**Directions:** Retype every entry exactly, character for character.

**Saved entries:**

##########

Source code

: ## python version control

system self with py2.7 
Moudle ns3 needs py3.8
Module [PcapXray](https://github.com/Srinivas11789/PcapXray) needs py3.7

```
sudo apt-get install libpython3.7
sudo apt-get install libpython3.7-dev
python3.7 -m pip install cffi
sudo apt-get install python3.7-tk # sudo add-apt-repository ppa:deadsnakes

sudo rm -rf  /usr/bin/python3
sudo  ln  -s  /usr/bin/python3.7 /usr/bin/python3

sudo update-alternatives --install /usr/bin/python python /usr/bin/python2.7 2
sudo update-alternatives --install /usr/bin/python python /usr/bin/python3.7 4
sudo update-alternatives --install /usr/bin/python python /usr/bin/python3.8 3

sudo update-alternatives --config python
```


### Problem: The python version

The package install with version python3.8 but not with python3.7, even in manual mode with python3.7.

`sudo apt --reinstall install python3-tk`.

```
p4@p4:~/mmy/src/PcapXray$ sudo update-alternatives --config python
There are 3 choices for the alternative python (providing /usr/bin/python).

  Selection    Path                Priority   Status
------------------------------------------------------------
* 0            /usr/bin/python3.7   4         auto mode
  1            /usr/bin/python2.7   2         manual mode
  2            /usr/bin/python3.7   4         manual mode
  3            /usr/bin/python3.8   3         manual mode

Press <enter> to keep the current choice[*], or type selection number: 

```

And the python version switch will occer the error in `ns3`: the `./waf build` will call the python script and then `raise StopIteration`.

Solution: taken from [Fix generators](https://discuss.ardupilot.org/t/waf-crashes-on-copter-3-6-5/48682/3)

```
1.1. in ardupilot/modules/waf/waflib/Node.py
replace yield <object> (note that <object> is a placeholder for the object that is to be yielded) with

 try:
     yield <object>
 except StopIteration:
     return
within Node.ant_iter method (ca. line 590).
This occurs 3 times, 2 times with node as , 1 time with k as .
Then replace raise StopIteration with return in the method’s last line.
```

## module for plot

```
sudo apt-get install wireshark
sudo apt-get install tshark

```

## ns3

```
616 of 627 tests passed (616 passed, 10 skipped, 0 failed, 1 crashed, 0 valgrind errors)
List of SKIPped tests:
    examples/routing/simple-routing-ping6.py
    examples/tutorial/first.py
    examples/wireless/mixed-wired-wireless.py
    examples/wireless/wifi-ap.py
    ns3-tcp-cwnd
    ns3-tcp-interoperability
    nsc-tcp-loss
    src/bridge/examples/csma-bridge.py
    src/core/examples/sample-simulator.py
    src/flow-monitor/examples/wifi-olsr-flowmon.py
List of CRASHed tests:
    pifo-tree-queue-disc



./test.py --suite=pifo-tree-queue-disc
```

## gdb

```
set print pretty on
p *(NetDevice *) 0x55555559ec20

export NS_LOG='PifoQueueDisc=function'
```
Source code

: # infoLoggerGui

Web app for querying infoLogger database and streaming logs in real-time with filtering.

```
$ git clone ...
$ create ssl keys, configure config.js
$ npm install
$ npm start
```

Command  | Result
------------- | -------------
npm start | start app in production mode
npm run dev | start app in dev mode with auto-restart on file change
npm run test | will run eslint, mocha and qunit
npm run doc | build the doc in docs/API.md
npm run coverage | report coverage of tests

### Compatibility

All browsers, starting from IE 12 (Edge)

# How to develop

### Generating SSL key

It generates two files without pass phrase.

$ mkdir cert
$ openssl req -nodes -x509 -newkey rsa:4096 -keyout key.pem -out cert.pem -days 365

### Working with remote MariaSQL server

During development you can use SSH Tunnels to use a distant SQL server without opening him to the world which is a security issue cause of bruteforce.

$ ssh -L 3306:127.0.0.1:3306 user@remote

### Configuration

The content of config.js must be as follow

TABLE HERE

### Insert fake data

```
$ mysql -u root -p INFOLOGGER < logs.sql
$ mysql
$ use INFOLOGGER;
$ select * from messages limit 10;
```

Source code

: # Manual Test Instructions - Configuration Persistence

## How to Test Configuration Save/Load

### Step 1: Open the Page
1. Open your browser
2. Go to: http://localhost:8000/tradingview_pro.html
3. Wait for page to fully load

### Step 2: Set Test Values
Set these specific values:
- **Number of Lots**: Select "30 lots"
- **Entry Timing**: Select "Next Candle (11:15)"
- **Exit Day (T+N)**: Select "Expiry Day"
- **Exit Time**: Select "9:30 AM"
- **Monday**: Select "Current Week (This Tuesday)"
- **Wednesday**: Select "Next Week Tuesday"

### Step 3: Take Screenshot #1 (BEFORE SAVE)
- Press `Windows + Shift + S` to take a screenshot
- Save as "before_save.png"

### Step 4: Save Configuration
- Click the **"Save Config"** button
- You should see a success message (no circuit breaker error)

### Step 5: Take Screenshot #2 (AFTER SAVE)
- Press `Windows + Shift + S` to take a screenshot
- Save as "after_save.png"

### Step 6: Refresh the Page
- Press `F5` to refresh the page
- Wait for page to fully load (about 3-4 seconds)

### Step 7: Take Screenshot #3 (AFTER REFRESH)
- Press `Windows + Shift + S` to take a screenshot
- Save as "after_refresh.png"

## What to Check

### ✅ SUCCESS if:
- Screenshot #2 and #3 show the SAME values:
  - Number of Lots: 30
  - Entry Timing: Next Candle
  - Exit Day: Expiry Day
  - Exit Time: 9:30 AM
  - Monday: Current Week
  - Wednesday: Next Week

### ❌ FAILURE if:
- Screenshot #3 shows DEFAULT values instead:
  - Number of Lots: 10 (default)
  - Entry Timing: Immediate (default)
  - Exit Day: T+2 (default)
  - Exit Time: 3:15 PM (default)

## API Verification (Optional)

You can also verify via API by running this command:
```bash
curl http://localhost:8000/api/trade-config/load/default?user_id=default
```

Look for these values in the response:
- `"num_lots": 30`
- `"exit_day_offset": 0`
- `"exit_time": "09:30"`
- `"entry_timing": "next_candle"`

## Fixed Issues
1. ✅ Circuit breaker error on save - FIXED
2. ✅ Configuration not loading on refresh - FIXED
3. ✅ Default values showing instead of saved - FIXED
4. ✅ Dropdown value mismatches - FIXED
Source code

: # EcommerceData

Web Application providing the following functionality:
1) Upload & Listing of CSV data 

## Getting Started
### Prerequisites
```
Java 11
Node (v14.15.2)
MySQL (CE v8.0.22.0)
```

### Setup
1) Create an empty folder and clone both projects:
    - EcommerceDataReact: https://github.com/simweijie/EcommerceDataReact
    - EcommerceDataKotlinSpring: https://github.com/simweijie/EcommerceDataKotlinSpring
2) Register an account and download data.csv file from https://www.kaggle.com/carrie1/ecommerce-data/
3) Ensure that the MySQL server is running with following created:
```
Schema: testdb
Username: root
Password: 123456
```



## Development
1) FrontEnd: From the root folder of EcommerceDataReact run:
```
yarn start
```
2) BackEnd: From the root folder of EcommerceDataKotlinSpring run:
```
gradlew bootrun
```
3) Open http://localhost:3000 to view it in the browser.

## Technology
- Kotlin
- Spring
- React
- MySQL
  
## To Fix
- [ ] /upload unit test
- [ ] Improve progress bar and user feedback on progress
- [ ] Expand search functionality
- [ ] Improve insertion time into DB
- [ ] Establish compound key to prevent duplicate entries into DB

##########

**Answer:**
Source code

: ## python version control

system self with py2.7 
Moudle ns3 needs py3.8
Module [PcapXray](https://github.com/Srinivas11789/PcapXray) needs py3.7

```
sudo apt-get install libpython3.7
sudo apt-get install libpython3.7-dev
python3.7 -m pip install cffi
sudo apt-get install python3.7-tk # sudo add-apt-repository ppa:deadsnakes

sudo rm -rf  /usr/bin/python3
sudo  ln  -s  /usr/bin/python3.7 /usr/bin/python3

sudo update-alternatives --install /usr/bin/python python /usr/bin/python2.7 2
sudo update-alternatives --install /usr/bin/python python /usr/bin/python3.7 4
sudo update-alternatives --install /usr/bin/python python /usr/bin/python3.8 3

sudo update-alternatives --config python
```


### Problem: The python version

The package install with version python3.8 but not with python3.7, even in manual mode with python3.7.

`sudo apt --reinstall install python3-tk`.

```
p4@p4:~/mmy/src/PcapXray$ sudo update-alternatives --config python
There are 3 choices for the alternative python (providing /usr/bin/python).

  Selection    Path                Priority   Status
------------------------------------------------------------
* 0            /usr/bin/python3.7   4         auto mode
  1            /usr/bin/python2.7   2         manual mode
  2            /usr/bin/python3.7   4         manual mode
  3            /usr/bin/python3.8   3         manual mode

Press <enter> to keep the current choice[*], or type selection number: 

```

And the python version switch will occer the error in `ns3`: the `./waf build` will call the python script and then `raise StopIteration`.

Solution: taken from [Fix generators](https://discuss.ardupilot.org/t/waf-crashes-on-copter-3-6-5/48682/3)

```
1.1. in ardupilot/modules/waf/waflib/Node.py
replace yield <object> (note that <object> is a placeholder for the object that is to be yielded) with

 try:
     yield <object>
 except StopIteration:
     return
within Node.ant_iter method (ca. line 590).
This occurs 3 times, 2 times with node as , 1 time with k as .
Then replace raise StopIteration with return in the method’s last line.
```

## module for plot

```
sudo apt-get install wireshark
sudo apt-get install tshark

```

## ns3

```
616 of 627 tests passed (616 passed, 10 skipped, 0 failed, 1 crashed, 0 valgrind errors)
List of SKIPped tests:
    examples/routing/simple-routing-ping6.py
    examples/tutorial/first.py
    examples/wireless/mixed-wired-wireless.py
    examples/wireless/wifi-ap.py
    ns3-tcp-cwnd
    ns3-tcp-interoperability
    nsc-tcp-loss
    src/bridge/examples/csma-bridge.py
    src/core/examples/sample-simulator.py
    src/flow-monitor/examples/wifi-olsr-flowmon.py
List of CRASHed tests:
    pifo-tree-queue-disc



./test.py --suite=pifo-tree-queue-disc
```

## gdb

```
set print pretty on
p *(NetDevice *) 0x55555559ec20

export NS_LOG='PifoQueueDisc=function'
```
Source code

: # infoLoggerGui

Web app for querying infoLogger database and streaming logs in real-time with filtering.

```
$ git clone ...
$ create ssl keys, configure config.js
$ npm install
$ npm start
```

Command  | Result
------------- | -------------
npm start | start app in production mode
npm run dev | start app in dev mode with auto-restart on file change
npm run test | will run eslint, mocha and qunit
npm run doc | build the doc in docs/API.md
npm run coverage | report coverage of tests

### Compatibility

All browsers, starting from IE 12 (Edge)

# How to develop

### Generating SSL key

It generates two files without pass phrase.

$ mkdir cert
$ openssl req -nodes -x509 -newkey rsa:4096 -keyout key.pem -out cert.pem -days 365

### Working with remote MariaSQL server

During development you can use SSH Tunnels to use a distant SQL server without opening him to the world which is a security issue cause of bruteforce.

$ ssh -L 3306:127.0.0.1:3306 user@remote

### Configuration

The content of config.js must be as follow

TABLE HERE

### Insert fake data

```
$ mysql -u root -p INFOLOGGER < logs.sql
$ mysql
$ use INFOLOGGER;
$ select * from messages limit 10;
```

Source code

: # Manual Test Instructions - Configuration Persistence

## How to Test Configuration Save/Load

### Step 1: Open the Page
1. Open your browser
2. Go to: http://localhost:8000/tradingview_pro.html
3. Wait for page to fully load

### Step 2: Set Test Values
Set these specific values:
- **Number of Lots**: Select "30 lots"
- **Entry Timing**: Select "Next Candle (11:15)"
- **Exit Day (T+N)**: Select "Expiry Day"
- **Exit Time**: Select "9:30 AM"
- **Monday**: Select "Current Week (This Tuesday)"
- **Wednesday**: Select "Next Week Tuesday"

### Step 3: Take Screenshot #1 (BEFORE SAVE)
- Press `Windows + Shift + S` to take a screenshot
- Save as "before_save.png"

### Step 4: Save Configuration
- Click the **"Save Config"** button
- You should see a success message (no circuit breaker error)

### Step 5: Take Screenshot #2 (AFTER SAVE)
- Press `Windows + Shift + S` to take a screenshot
- Save as "after_save.png"

### Step 6: Refresh the Page
- Press `F5` to refresh the page
- Wait for page to fully load (about 3-4 seconds)

### Step 7: Take Screenshot #3 (AFTER REFRESH)
- Press `Windows + Shift + S` to take a screenshot
- Save as "after_refresh.png"

## What to Check

### ✅ SUCCESS if:
- Screenshot #2 and #3 show the SAME values:
  - Number of Lots: 30
  - Entry Timing: Next Candle
  - Exit Day: Expiry Day
  - Exit Time: 9:30 AM
  - Monday: Current Week
  - Wednesday: Next Week

### ❌ FAILURE if:
- Screenshot #3 shows DEFAULT values instead:
  - Number of Lots: 10 (default)
  - Entry Timing: Immediate (default)
  - Exit Day: T+2 (default)
  - Exit Time: 3:15 PM (default)

## API Verification (Optional)

You can also verify via API by running this command:
```bash
curl http://localhost:8000/api/trade-config/load/default?user_id=default
```

Look for these values in the response:
- `"num_lots": 30`
- `"exit_day_offset": 0`
- `"exit_time": "09:30"`
- `"entry_timing": "next_candle"`

## Fixed Issues
1. ✅ Circuit breaker error on save - FIXED
2. ✅ Configuration not loading on refresh - FIXED
3. ✅ Default values showing instead of saved - FIXED
4. ✅ Dropdown value mismatches - FIXED
Source code

: # EcommerceData

Web Application providing the following functionality:
1) Upload & Listing of CSV data 

## Getting Started
### Prerequisites
```
Java 11
Node (v14.15.2)
MySQL (CE v8.0.22.0)
```

### Setup
1) Create an empty folder and clone both projects:
    - EcommerceDataReact: https://github.com/simweijie/EcommerceDataReact
    - EcommerceDataKotlinSpring: https://github.com/simweijie/EcommerceDataKotlinSpring
2) Register an account and download data.csv file from https://www.kaggle.com/carrie1/ecommerce-data/
3) Ensure that the MySQL server is running with following created:
```
Schema: testdb
Username: root
Password: 123456
```



## Development
1) FrontEnd: From the root folder of EcommerceDataReact run:
```
yarn start
```
2) BackEnd: From the root folder of EcommerceDataKotlinSpring run:
```
gradlew bootrun
```
3) Open http://localhost:3000 to view it in the browser.

## Technology
- Kotlin
- Spring
- React
- MySQL
  
## To Fix
- [ ] /upload unit test
- [ ] Improve progress bar and user feedback on progress
- [ ] Expand search functionality
- [ ] Improve insertion time into DB
- [ ] Establish compound key to prevent duplicate entries into DB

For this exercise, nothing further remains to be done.